Written by Andrew Pitman, New Zealand Institute of Crop & Food Research. This is the report from a BSPP Senior Fellowship. Click here to read more/apply for one yourself.
It’s funny how sometimes it takes a trip around the world and back again to open your eyes to what was previously in front of you. An Englishman, now living in New Zealand, I left the warmth of a southern hemisphere summer to experience my first extended stay in Scotland, funded by the BSPP fellowship scheme.
January is not necessarily the most welcoming time to spend in the northerly latitudes of the United Kingdom, but during my collaborative visit to the laboratory of Ian Toth at the Scottish Crop Research Institute (SCRI) I experienced a country full of beautiful landscapes, warm and welcoming people, and some excellent science. Scotland, like New Zealand, has a strong potato industry and the SCRI and the New Zealand Institute for Crop & Food Research, for which I work, both undertake applied research for the sustainable production of potatoes. The BSPP fellowship provided me with a unique opportunity to collaborate with fellow researchers focused on potato diseases and the development of durable improvements in crop production.
Recent study of bacterial phytopathogens has focused primarily on virulence traits and the mechanisms by which bacteria interact with their host to cause disease. Scientists have also begun to understand the complex defence pathways that have evolved in plants to suppress pathogen infection. The most recent models of plant resistance suggest that the evolution of defence responses has been dictated by the acquisition of multiple virulence factors by pathogens during the continual struggle between pathogen and host (Jones & Dangl (2006) Nature 444, 323-329). But how does a pathogen such as Pseudomonas syringae acquire as many as 30 virulence factors that enable it to overcome plant defences continually evolving to combat disease? Genomic sequencing of numerous bacterial pathogens has shown that horizontal transfer of virulence factors via plasmids and other mobile elements plays a crucial role in the evolution of pathogens. Of particular evolutionary significance are pathogenicity islands (PAIs), mobile regions of genomic DNA carrying virulence factors that can be transmitted between strains. Yet, little is known about the environmental factors that trigger the spread of these mobile elements. For me as a bacteriologist, this is a fundamental question given our attempts to breed resistance into crops and the rapid evolutionary adaptations that can occur in pathogens as a result (Pitman et al., (2005) Current Biology 15, 2230-2235).
Through genomic sequencing, Ian and his colleagues at the SCRI have demonstrated that HAI2, a horizontally acquired region of the enterobacterial pathogen Pectobacterium atrosepticum, encodes the coronafacic acid biosynthetic cluster that is required for virulence on potato (Bell et al., (2004) Proc. Natl.16 Acad. Sci. USA 101, 11105-11110). HAI2 is therefore a good model for studying the role of PAIs in the evolution of virulence in phytopathogens.
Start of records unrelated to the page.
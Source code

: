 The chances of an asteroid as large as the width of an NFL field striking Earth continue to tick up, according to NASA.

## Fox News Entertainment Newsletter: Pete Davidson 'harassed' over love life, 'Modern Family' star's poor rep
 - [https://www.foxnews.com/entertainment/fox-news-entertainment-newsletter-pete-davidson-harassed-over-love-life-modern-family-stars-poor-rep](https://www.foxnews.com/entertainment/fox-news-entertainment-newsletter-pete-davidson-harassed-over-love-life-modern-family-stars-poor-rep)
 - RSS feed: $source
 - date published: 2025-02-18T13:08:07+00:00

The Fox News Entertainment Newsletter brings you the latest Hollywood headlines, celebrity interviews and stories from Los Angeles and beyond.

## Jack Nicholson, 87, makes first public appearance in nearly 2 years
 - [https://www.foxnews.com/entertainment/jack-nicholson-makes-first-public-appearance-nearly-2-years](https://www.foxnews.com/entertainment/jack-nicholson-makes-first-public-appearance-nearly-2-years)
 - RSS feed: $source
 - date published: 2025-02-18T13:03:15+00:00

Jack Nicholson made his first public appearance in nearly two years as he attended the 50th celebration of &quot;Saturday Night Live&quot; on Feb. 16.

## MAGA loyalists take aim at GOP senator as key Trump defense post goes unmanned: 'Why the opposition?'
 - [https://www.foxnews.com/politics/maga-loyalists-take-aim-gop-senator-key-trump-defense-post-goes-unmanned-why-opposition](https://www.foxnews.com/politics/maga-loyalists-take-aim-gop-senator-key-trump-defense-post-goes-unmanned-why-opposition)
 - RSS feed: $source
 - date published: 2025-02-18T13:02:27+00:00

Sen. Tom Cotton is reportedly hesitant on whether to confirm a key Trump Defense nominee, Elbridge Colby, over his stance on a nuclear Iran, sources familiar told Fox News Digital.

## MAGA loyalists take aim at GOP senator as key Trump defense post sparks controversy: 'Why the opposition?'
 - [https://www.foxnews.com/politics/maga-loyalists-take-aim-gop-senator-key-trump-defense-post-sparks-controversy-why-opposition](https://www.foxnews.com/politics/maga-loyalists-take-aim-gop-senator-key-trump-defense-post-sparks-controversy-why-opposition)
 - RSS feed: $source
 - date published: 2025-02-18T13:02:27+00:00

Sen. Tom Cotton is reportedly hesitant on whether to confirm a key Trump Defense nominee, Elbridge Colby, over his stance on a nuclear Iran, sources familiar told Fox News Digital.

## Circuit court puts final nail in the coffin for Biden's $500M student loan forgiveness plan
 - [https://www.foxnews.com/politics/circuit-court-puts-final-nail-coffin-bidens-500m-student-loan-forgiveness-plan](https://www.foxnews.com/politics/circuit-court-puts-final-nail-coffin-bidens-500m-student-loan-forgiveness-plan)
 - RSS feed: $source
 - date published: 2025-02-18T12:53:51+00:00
To identify the mechanisms involved in the dissemination of PAIs we have been studying the genes on HAI2 that are predicted to have a role in mobility. Mutagenesis of the almost 80 putative “mobility” genes on this island, using classical transposon mutagenesis or knockout constructs to study the role of these genes, would take considerable time and resources. However, during the BSPP fellowship I was able to use an arrayed set of Tn5 insertional mutants (pooled to form a mutation grid) developed at the SCRI (Holeva et al., (2004) MPMI 17, 943-950) for the rapid identification of mutants in the putative mobility genes of HAI2. PCR screening of the transposant grid allowed mutants in any given gene to be identified in only 31 PCR reactions, using a primer annealing to the Tn5 transposon in conjunction with a gene-specific primer designed using the genome sequence of P. atrosepticum. For each putative mutant identified, sequencing of the PCR products confirmed the insertion of Tn5 in the gene of interest.
In addition to identifying mutants in several candidate genes that influence the movement of HAI2, I also learned the benefits of using the pooled transposon mutation grid for the rapid identification of mutants in targeted genes. This simple, yet ingenious method enabled the isolation of mutants in more than 10 putative mobility genes in a little over a month, a task that would have taken far greater time using a standard transposon library. Subsequent analysis of these genes has identified key genes involved in regulating movement of this island, which will hopefully provide the basis for further collaboration and the publication of research defining the environmental signals regulating horizontal transfer of PAIs.
Whilst away, I also took the opportunity to visit some of the tourist delights of Scotland and to indulge in some of the more traditional Scottish pastimes. A weekend in the snow-capped mountains of the Cairngorms coincided with the largest annual competition for Sleddog racing. Burns Night, commemorating the life of Scotland’s national poet and cultural icon, Robert Burns, provided a taster of a traditional céilidh and some of Scotland’s finest agricultural produce – the single malt! All things considered, my time in Dundee was a very productive and invigorating one. I would like to thank the BSPP for the fellowship that funded this visit as well as Crop & Food Research for additional support. I would also like to thank Ian and his colleagues for their help and patience.